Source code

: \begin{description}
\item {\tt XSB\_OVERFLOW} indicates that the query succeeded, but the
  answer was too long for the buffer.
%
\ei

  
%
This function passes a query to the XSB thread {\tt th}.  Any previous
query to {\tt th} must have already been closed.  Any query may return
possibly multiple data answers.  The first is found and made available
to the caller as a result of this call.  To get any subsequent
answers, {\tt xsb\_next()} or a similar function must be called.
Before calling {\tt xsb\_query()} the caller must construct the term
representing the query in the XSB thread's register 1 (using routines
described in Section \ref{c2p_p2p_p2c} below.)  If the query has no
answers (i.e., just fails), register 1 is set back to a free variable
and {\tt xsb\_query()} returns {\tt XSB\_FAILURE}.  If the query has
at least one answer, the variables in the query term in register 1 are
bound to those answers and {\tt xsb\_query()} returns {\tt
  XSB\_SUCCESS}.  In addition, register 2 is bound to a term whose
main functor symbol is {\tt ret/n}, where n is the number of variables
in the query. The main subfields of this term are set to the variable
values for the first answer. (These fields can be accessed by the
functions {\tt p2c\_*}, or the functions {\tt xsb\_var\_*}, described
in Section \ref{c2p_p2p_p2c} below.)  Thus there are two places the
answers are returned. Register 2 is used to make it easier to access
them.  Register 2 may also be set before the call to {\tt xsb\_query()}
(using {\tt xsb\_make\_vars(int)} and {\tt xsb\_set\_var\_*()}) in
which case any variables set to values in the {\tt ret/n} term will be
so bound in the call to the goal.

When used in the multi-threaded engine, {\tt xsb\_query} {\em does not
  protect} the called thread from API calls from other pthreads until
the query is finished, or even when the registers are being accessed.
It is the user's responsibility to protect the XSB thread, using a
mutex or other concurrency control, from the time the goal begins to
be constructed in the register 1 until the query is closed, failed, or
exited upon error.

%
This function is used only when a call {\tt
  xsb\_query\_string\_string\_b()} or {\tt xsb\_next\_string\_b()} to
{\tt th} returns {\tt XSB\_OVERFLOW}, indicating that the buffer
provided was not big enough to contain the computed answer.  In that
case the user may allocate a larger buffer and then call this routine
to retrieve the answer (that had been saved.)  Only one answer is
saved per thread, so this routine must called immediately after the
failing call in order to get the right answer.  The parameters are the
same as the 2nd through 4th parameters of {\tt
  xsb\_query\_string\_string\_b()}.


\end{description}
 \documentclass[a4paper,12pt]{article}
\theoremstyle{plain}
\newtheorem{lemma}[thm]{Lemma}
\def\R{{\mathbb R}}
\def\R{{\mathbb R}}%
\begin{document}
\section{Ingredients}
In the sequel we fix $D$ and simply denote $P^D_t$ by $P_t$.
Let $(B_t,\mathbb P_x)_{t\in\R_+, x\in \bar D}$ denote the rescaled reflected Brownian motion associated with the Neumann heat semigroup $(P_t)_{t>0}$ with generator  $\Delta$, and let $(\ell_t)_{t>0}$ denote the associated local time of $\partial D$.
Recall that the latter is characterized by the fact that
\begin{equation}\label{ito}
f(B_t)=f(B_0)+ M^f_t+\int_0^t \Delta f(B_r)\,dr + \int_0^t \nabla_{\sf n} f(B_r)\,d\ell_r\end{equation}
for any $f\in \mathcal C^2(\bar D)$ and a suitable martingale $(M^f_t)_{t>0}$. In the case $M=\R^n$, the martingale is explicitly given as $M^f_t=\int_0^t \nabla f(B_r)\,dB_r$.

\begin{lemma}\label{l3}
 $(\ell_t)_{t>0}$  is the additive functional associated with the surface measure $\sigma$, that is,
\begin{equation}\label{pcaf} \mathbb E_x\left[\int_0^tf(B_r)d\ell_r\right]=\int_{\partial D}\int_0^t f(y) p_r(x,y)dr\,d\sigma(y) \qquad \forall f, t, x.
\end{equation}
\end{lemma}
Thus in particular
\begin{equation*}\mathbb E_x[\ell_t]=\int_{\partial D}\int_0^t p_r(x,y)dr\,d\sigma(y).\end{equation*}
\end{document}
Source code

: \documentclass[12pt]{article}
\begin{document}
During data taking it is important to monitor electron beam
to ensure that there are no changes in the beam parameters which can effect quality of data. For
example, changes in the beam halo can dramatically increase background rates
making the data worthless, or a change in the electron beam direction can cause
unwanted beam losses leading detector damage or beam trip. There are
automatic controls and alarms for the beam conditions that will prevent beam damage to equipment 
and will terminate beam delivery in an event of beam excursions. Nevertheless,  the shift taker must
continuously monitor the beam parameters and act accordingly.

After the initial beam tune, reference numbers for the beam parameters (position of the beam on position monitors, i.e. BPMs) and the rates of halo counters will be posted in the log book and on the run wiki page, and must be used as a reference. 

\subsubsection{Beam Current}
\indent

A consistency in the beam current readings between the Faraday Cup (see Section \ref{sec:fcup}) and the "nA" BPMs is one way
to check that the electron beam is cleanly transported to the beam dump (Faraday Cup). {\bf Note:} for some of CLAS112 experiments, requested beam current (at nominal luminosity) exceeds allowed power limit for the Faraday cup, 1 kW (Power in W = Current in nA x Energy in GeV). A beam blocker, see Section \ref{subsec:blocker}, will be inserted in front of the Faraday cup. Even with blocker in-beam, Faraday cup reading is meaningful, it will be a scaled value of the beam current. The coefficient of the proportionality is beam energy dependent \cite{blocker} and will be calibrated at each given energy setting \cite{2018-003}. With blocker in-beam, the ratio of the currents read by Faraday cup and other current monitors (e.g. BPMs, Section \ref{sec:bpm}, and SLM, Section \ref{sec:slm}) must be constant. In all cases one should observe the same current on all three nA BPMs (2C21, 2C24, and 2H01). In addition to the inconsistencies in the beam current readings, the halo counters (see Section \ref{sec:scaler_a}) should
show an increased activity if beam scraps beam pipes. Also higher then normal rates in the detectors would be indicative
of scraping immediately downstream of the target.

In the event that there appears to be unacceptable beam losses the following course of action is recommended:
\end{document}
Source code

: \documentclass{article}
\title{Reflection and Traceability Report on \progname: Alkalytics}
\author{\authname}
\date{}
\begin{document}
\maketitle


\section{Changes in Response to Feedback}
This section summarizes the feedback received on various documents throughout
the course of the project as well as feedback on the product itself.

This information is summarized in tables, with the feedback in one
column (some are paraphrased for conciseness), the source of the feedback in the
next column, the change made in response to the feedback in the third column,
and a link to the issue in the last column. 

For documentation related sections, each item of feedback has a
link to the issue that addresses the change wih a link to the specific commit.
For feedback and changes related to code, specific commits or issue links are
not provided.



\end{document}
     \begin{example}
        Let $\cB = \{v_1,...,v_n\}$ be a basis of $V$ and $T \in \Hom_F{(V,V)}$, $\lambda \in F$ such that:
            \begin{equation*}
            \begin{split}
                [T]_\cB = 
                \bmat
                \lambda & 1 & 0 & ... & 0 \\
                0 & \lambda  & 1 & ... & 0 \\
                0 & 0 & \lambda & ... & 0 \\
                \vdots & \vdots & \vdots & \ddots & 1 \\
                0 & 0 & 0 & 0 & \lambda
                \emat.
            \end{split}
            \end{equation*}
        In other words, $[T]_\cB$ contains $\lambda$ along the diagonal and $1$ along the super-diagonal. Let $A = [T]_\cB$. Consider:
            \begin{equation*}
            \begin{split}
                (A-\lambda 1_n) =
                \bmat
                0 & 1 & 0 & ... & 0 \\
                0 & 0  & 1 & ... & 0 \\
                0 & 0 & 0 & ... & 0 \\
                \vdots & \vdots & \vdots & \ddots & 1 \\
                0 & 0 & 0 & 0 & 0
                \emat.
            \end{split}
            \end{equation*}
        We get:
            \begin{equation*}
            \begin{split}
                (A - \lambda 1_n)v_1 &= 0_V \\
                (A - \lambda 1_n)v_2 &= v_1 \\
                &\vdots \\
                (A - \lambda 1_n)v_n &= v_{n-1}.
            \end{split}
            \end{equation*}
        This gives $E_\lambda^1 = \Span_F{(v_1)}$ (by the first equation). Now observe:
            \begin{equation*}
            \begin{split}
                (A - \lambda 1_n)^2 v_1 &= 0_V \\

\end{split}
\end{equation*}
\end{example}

****************************************

* [PROBLEM DETAILS]:
Reproduce every line above containing "until".

* [TASK RESPONSE]:
  protect} the called thread from API calls from other pthreads until
be constructed in the register 1 until the query is closed, failed, or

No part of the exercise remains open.